Celebrating 175 years at Laurel Hill Cemetery

Just after dusk, men and women dressed in black scurried past graves and monuments, traveling deeper into the West Laurel Hill Cemetery in East Falls. They were guided inward to the Conservatory, following trails of balloons festively floating above headstones and mausoleums.

Clearly, this was no funeral.

It was a “birthday party”, celebrating 175 years since Laurel Hill Cemetery was founded.

Seventy thousand people, who were once alive, rested beneath partygoers, employees and friends of Laurel Hill, some of whom wore “period attire” dating back to 1836.

Howard Serlick, a Captain in the US Navy, wore an authentic formal uniform that was issued between 1881-1921 (what the military calls “service dress blue”) while catching up with another guest, Kerry Bryan.

After researching her role in historical archives and the cemetery’s online burial records, Bryan came dressed as Elizabeth Hutter, a Philadelphia activist who was interred June 20, 1895.

“She died of old age,” Bryan explains.

“Yeah, real old age,” Serlick reminds everyone.

More than a hundred people attended the anniversary celebration, which featured a slideshow of historical maps and drawings of the cemetery, a raffle, a birthday cake, and a champagne toast.

Wilson Smith, a descendent of co-founder John Jay Smith and current chairman of the board, addressed the crowd with pride.

“We are all stewards of the Laurel Hill Legacy,” Smith said. 

Gwen Kaminski has worked at the cemetery for five years and is the Director of Development and Programs.
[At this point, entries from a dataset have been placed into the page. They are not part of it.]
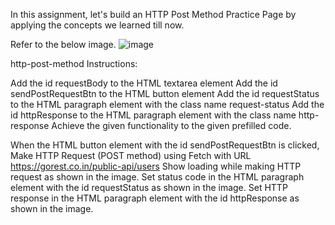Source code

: In this assignment, let's build an HTTP Post Method Practice Page by applying the concepts we learned till now.

Refer to the below image.
![image](https://github.com/rajeshkumarruppa/http-post/assets/150770437/8b549c7d-5a8a-488b-8469-1e7868a8f338)

http-post-method
Instructions:

Add the id requestBody to the HTML textarea element
Add the id sendPostRequestBtn to the HTML button element
Add the id requestStatus to the HTML paragraph element with the class name request-status
Add the id httpResponse to the HTML paragraph element with the class name http-response
Achieve the given functionality to the given prefilled code.

When the HTML button element with the id sendPostRequestBtn is clicked,
Make HTTP Request (POST method) using Fetch with URL https://gorest.co.in/public-api/users
Show loading while making HTTP request as shown in the image.
Set status code in the HTML paragraph element with the id requestStatus as shown in the image.
Set HTTP response in the HTML paragraph element with the id httpResponse as shown in the image.
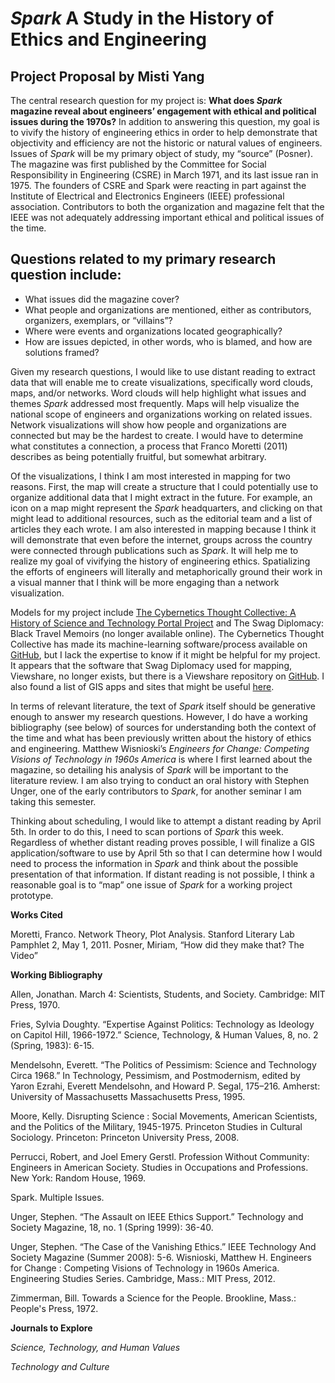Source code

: *Spark* A Study in the History of Ethics and Engineering
===
Project Proposal by Misti Yang
---

The central research question for my project is: **What does *Spark* magazine reveal about engineers’ engagement with ethical and political issues during the 1970s?** In addition to answering this question, my goal is to vivify the history of engineering ethics in order to help demonstrate that objectivity and efficiency are not the historic or natural values of engineers.
Issues of *Spark* will be my primary object of study, my “source” (Posner). The magazine was first published by the Committee for Social Responsibility in Engineering (CSRE) in March 1971, and its last issue ran in 1975. The founders of CSRE and Spark were reacting in part against the Institute of Electrical and Electronics Engineers (IEEE) professional association. Contributors to both the organization and magazine felt that the IEEE was not adequately addressing important ethical and political  issues of the time.

Questions related to my primary research question include:
---
* What issues did the magazine cover?
* What people and organizations are mentioned, either as contributors, organizers, exemplars, or “villains”?
* Where were events and organizations located geographically?
* How are issues depicted, in other words, who is blamed, and how are solutions framed?

Given my research questions, I would like to use distant reading to extract data that will enable me to create visualizations, specifically word clouds, maps, and/or networks. Word clouds will help highlight what issues and themes *Spark* addressed most frequently. Maps will help visualize the national scope of engineers and organizations working on related issues. Network visualizations will show how people and organizations are connected but may be the hardest to create. I would have to determine what constitutes a connection, a process that Franco Moretti (2011) describes as being potentially fruitful, but somewhat arbitrary.

Of the visualizations, I think I am most interested in mapping for two reasons. First, the map will create a structure that I could potentially use to organize additional data that I might extract in the future. For example, an icon on a map might represent the *Spark* headquarters, and clicking on that might lead to additional resources, such as the editorial team and a list of articles they each wrote. I am also interested in mapping because I think it will demonstrate that even before the internet, groups across the country were connected through publications such as *Spark*. It will help me to realize my goal of vivifying the history of engineering ethics. Spatializing the efforts of engineers will literally and metaphorically ground their work in a visual manner that I think will be more engaging than a network visualization.    

Models for my project include [The Cybernetics Thought Collective: A History of Science and Technology Portal Project](https://archives.library.illinois.edu/thought-collective/ "Cybernetics home") and The Swag Diplomacy: Black Travel Memoirs (no longer available online). The Cybernetics Thought Collective has made its machine-learning software/process available on [GitHub](https://github.com/cybernetics-thought-collective), but I lack the expertise to know if it might be helpful for my project. It appears that the software that Swag Diplomacy used for mapping, Viewshare, no longer exists, but there is a Viewshare repository on [GitHub](https://github.com/LibraryOfCongress/viewshare). I also found a list of GIS apps and sites that might be useful [here](https://guides.nyu.edu/dighum/tools).

In terms of relevant literature, the text of *Spark* itself should be generative enough to answer my research questions. However, I do have a working bibliography (see below) of sources for understanding both the context of the time and what has been previously written about the history of ethics and engineering. Matthew Wisnioski’s *Engineers for Change: Competing Visions of Technology in 1960s America* is where I first learned about the magazine, so detailing his analysis of *Spark* will be important to the literature review. I am also trying to conduct an oral history with Stephen Unger, one of the early contributors to *Spark*, for another seminar I am taking this semester.

Thinking about scheduling, I would like to attempt a distant reading by April 5th. In order to do this, I need to scan portions of *Spark* this week. Regardless of whether distant reading proves possible, I will finalize a GIS application/software to use by April 5th so that I can determine how I would need to process the information in *Spark* and think about the possible presentation of that information. If distant reading is not possible, I think a reasonable goal is to “map” one issue of *Spark* for a working project prototype.

**Works Cited**

Moretti, Franco. Network Theory, Plot Analysis. Stanford Literary Lab Pamphlet 2, May 1, 2011.
Posner, Miriam, “How did they make that? The Video”

**Working Bibliography**

Allen, Jonathan. March 4: Scientists, Students, and Society. Cambridge: MIT Press, 1970.

Fries, Sylvia Doughty. “Expertise Against Politics: Technology as Ideology on Capitol Hill,
1966-1972.” Science, Technology, & Human Values, 8, no. 2 (Spring, 1983): 6-15.

Mendelsohn, Everett. “The Politics of Pessimism: Science and Technology Circa 1968.” In
Technology, Pessimism, and Postmodernism, edited by Yaron Ezrahi, Everett
Mendelsohn, and Howard P. Segal, 175–216. Amherst: University of Massachusetts
Massachusetts Press, 1995.

Moore, Kelly. Disrupting Science : Social Movements, American Scientists, and the Politics of
the Military, 1945-1975. Princeton Studies in Cultural Sociology. Princeton: Princeton
University Press, 2008.

Perrucci, Robert, and Joel Emery Gerstl. Profession Without Community: Engineers in American
Society. Studies in Occupations and Professions. New York: Random House, 1969.

Spark. Multiple Issues.

Unger, Stephen. “The Assault on IEEE Ethics Support.” Technology and Society Magazine, 18,
no. 1 (Spring 1999): 36-40.


Unger, Stephen. “The Case of the Vanishing Ethics.” IEEE Technology And Society Magazine
(Summer 2008): 5-6.
Wisnioski, Matthew H. Engineers for Change : Competing Visions of Technology in 1960s
America. Engineering Studies Series. Cambridge, Mass.: MIT Press, 2012.

Zimmerman, Bill. Towards a Science for the People. Brookline, Mass.: People's Press, 1972.

**Journals to Explore**

*Science, Technology, and Human Values*

*Technology and Culture*
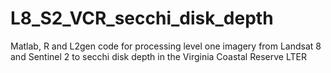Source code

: # L8_S2_VCR_secchi_disk_depth
Matlab, R and L2gen code for processing level one imagery from Landsat 8 and Sentinel 2 to secchi disk depth in the Virginia Coastal Reserve LTER
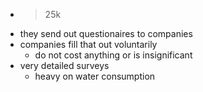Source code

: - > 25k
- they send out questionaires to companies
- companies fill that out voluntarily
	- do not cost anything or is insignificant
- very detailed surveys
	- heavy on water consumption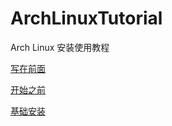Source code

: # ArchLinuxTutorial
 Arch Linux 安装使用教程

[写在前面](./doc/00_Info.md)

[开始之前](./doc/01_Pre_Install.md)

[基础安装](./doc/02_Basic_Install.md)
In her toast, she focused on her commitment to passing on a Philadelphia legacy. “We spend our days at Laurel Hill working to fulfill the mission that was passed on by our founders, to preserve our past and to perpetuate the memory of our dead.”

Honoring a National Historic Landmark 

Laurel Hill Cemetery is the second oldest rural cemetery in the nation, and in 1998 it became the first to be recognized as a National Historical Landmark.

Founded in 1838, it preceded most large urban parks such as Fairmount Park, and was a popular destination for Philadelphians getting away from the city. It has expanded to 78-acres since then, and extends into East Falls as the East Laurel Hill Cemetery.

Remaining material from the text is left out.